No one could blame the hip-hop prodigy for being impatient. The movie turns his hunger into humor, as Williams hustles his way into record labels and A&R reps’ offices. It’s fun to see Jay-Z, Gwen Stefani and Justin Timberlake in Lego form, as Neville dynamically recaps the Neptunes’ contributions to pop music. Represented as bouncing blocks of color, Williams’ beats are hot commodities, launching more than a dozen Billboard Top 10 tracks for artists looking for a funky original sound. Appearing in a cloud of virtual marijuana smoke, Snoop Dogg describes how Pharrell “saw the fun in me” with “Drop It Like It’s Hot,” delivering the rapper’s first No. 1 hit.

So where’s the conflict? Williams’ solo career took longer to catch on than supporters expected — something the artist blames on arrogance, although immaturity seems to be the main obstacle to a kid who, according to Jay-Z, had “not a drop of street” in him. “You couldn’t tell me life wasn’t amazing,” Williams says, looking back on an upbringing others might consider disadvantaged. Today, as a husband and father, Williams has such an appreciative “everything is awesome” attitude, it’s hard to take the career setbacks as anything more than speedbumps.

Paradoxically, the Lego approach gives the film a far more imaginative visual range than traditional documentaries, even as it robs us of the thing we most want to see: human faces. Compared to Lego’s ultra-basic early stud-and-tube days, there are now custom pieces for nearly every purpose, from a scale-model Eiffel Tower to a random mention of E.T. And yet, those little yellow plastic heads and hands are much too limited to represent real people. The movie can only go so far in correcting that, supplying shades and facial expressions absent from the actual toy line.

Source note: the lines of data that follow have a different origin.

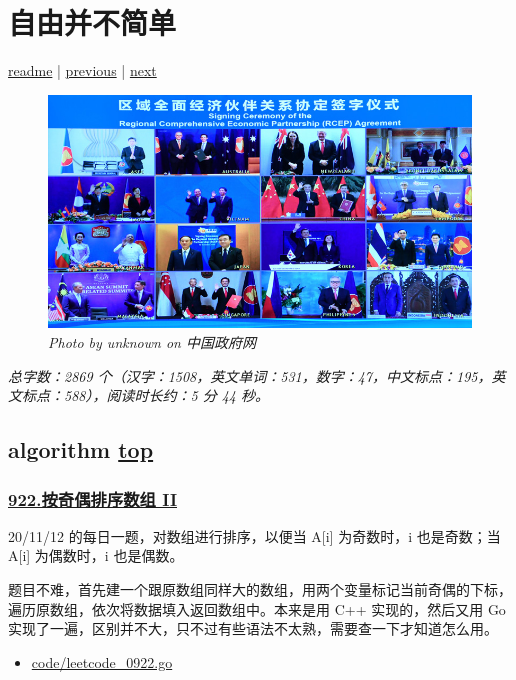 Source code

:\chapter{自由并不简单}\label{chap:w3}

\noindent \href{https://github.com/taseikyo/arts}{readme} | \hyperref[chap:w2]{previous} | \hyperref[chap:w4]{next}

\begin{figure}[htbp]
  \centering
    \includegraphics[width=\textwidth]{../images/2020/11/2020-11-15-RCEP.jpg}
  \caption{\textit{Photo by unknown on 中国政府网}}
\end{figure}

\textit{总字数：2869 个（汉字：1508，英文单词：531，数字：47，中文标点：195，英文标点：588），阅读时长约：5 分 44 秒。}

\section{algorithm \hyperref[chap:w3]{top}}\label{w3:algorithm}

\subsection{\href{https://leetcode-cn.com/problems/sort-array-by-parity-ii/}{922.按奇偶排序数组 II}}

20/11/12 的每日一题，对数组进行排序，以便当 A[i] 为奇数时，i 也是奇数；当 A[i] 为偶数时，i 也是偶数。

题目不难，首先建一个跟原数组同样大的数组，用两个变量标记当前奇偶的下标，遍历原数组，依次将数据填入返回数组中。本来是用 C++ 实现的，然后又用 Go 实现了一遍，区别并不大，只不过有些语法不太熟，需要查一下才知道怎么用。

\begin{itemize}
  \item \href{https://github.com/taseikyo/arts/blob/master/code/leetcode_0922.go}{code/leetcode\_0922.go}
\end{itemize}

While infinitely more difficult to produce, the Lego strategy can feel like a cheat at times — an indulgence that underscores the vanity aspet of the project. As producer and subject, Williams wants to be seen this way. Granted, the magic-hour-all-the-time “footage” looks terrific, and there’s meta amusement to be gleaned from all the CG-Lego substitutes the crew found for real-world people and props. Still, “Piece by Piece” looks entirely too slick to be seen as anything deeper than a spectacular branding exercise.

Williams clearly sensed the unique way that animation can amplify certain emotions, illustrating abstract ideas with pop-art visuals. He first dabbled in the medium with “Despicable Me,” for which he wrote the music. Now, in what amounts to the ultimate Lego trip, he sees both toons and the versatile building-block toys as a metaphor for infinite creativity.